Credit: Warner Brothers
As you probably are aware, nationally electronic signatures for promissory notes are governed by the Electronic Signatures in Global and National Commerce Act (the “eSign Act”). 15 U.S. 96 §§7001 et seq. Among other things, the eSign act mandates that electronic signatures on real estate finance documents, including promissory notes, cannot be denied validity, effect or enforcement because they are electronic. Here in Texas, the Texas Uniform Electronic Transactions Act (“TUETA”) adds another layer to the statutory scheme. TEX. BUS. & COM. CODE § 322.001.
There are requirements to fall under the TUETA and eSign statutory framework. In Texas, once the preliminary requirements for TUETA are met, then if note can properly be considered a “transferable record” which permits the electronic note to be enforced under article 3 of the UCC.
The question then becomes: how can the electronic promissory note with the electronic signature be assigned to a new party in a way to ensure that the new party becomes the holder in due course?
Consider for a moment a physical negotiable instrument. In the olden days (ie, currently for most banks) the instrument would be a physical piece of paper and the actual holder (eg, in his hand) of the document was the prima facie Holder in Due Course of the instrument.
Article 3 assumes that the person without possession might be determined as the Holder in Due Course of an instrument in that article 3 places the burden on proving Holder status on the person asserting that status. This comes up, among other areas, when a Bank is handling a large volume of notes that are often assigned (eg, mortgage warehousing). To accommodate the practical challenge of moving the physical notes, a bailee will be used to essentially hold in the name of Bank 1, such that transferring a note to Bank 2 is a book entry.
The question is whether an electronic instrument can be “held” and if so, how can an assignee of the electronic note prove it is the Holder when there is nothing to hold. The current practice is to utilize eVaulting, which provides something like a MERs system but for electronic notes. These notes are incorporated with a secure token, which functions like password protection, such that only a party with the key (something similar to an extremely long and complex password) can utilize the document.
In this sense, both the signature and the note itself are identified by their secure token and the sole ability of the purported holder to be able to access the document. Its neat technology, which is akin to the block chain, which is the underlying tech for things like bitcoin. However, it’s tough to explain and thus, tough to prove up to a judge.
Curious about how courts have handled this, I did a nationwide Westlaw search for “eVaulting” without any date parameters. A total of 20 cases were returned in the results. None of the cases returned had anything to do with this topic in any substantive way.
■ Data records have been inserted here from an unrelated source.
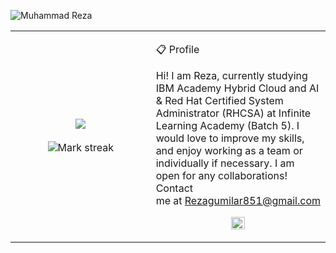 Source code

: ![Muhammad Reza](https://cardivo.vercel.app/api?name=Muhammad%20Reza&description=Hi,%20i%27m%20a%20Frontend%20Engineer%20and%20i%27m%2023%20y.o.%20Nice%20to%20meet%20you%20%F0%9F%91%8B&image=https://avatars.githubusercontent.com/u/54989424?v=4&backgroundColor=%23ecf0f1&instagram=muhammadreza851&github=rezagumilar158&twitter=muhammadreza851&linkedin=Muhammad%20Reza%20Putra%20Gumilar&pattern=leaf&colorPattern=%23eaeaea)

<table border="0" align="center">
<tr border="0">
<td width="50%" align="center">
 <img  align="center"  src="https://github-readme-stats.vercel.app/api?username=rezagumilar158&show_icons=true&theme=tokyonight" />
  <br></br> 
  <img  title="🔥 Get streak stats for your profile at git.io/streak-stats" alt="Mark streak" src="https://streak-stats.demolab.com?user=rezagumilar158&theme=tokyonight-duo&hide_border=true&date_format=j%20M%5B%20Y%5D&card_width=500&type=png)](https://git.io/streak-stats" />

<td width="70%" align="left">

📋 Profile

Hi!
I am Reza, currently studying IBM Academy Hybrid Cloud and AI & Red Hat Certified System Administrator (RHCSA) at Infinite Learning Academy (Batch 5).
I would love to improve my skills, and enjoy working as a team or individually if necessary.
I am open for any collaborations! Contact me at Rezagumilar851@gmail.com

<p align="center">  <img src="https://media.giphy.com/media/M9gbBd9nbDrOTu1Mqx/giphy.gif" width="29%" align="center"/> </p>

  </td>
</tr>
</table>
For my Texas folks, there are zero returns for “transferable record”.
I have no doubt that lenders across the county have been able to assert their electronic notes against borrowers successfully and in ways which did not result in opinions on the topic (published or otherwise). However, the purpose in searching eVaulting was to see if any of the Bank’s had asserted claims against other Banks for failure to deliver holder in due course rights or other deficiencies in the electronic notes as a result of the assignments.
The point is, I am not arguing that the current paradigm isn’t right or proper, it’s just that there is a lot of money and notes moving around without a lot of case law to back up the reasons for the way things work.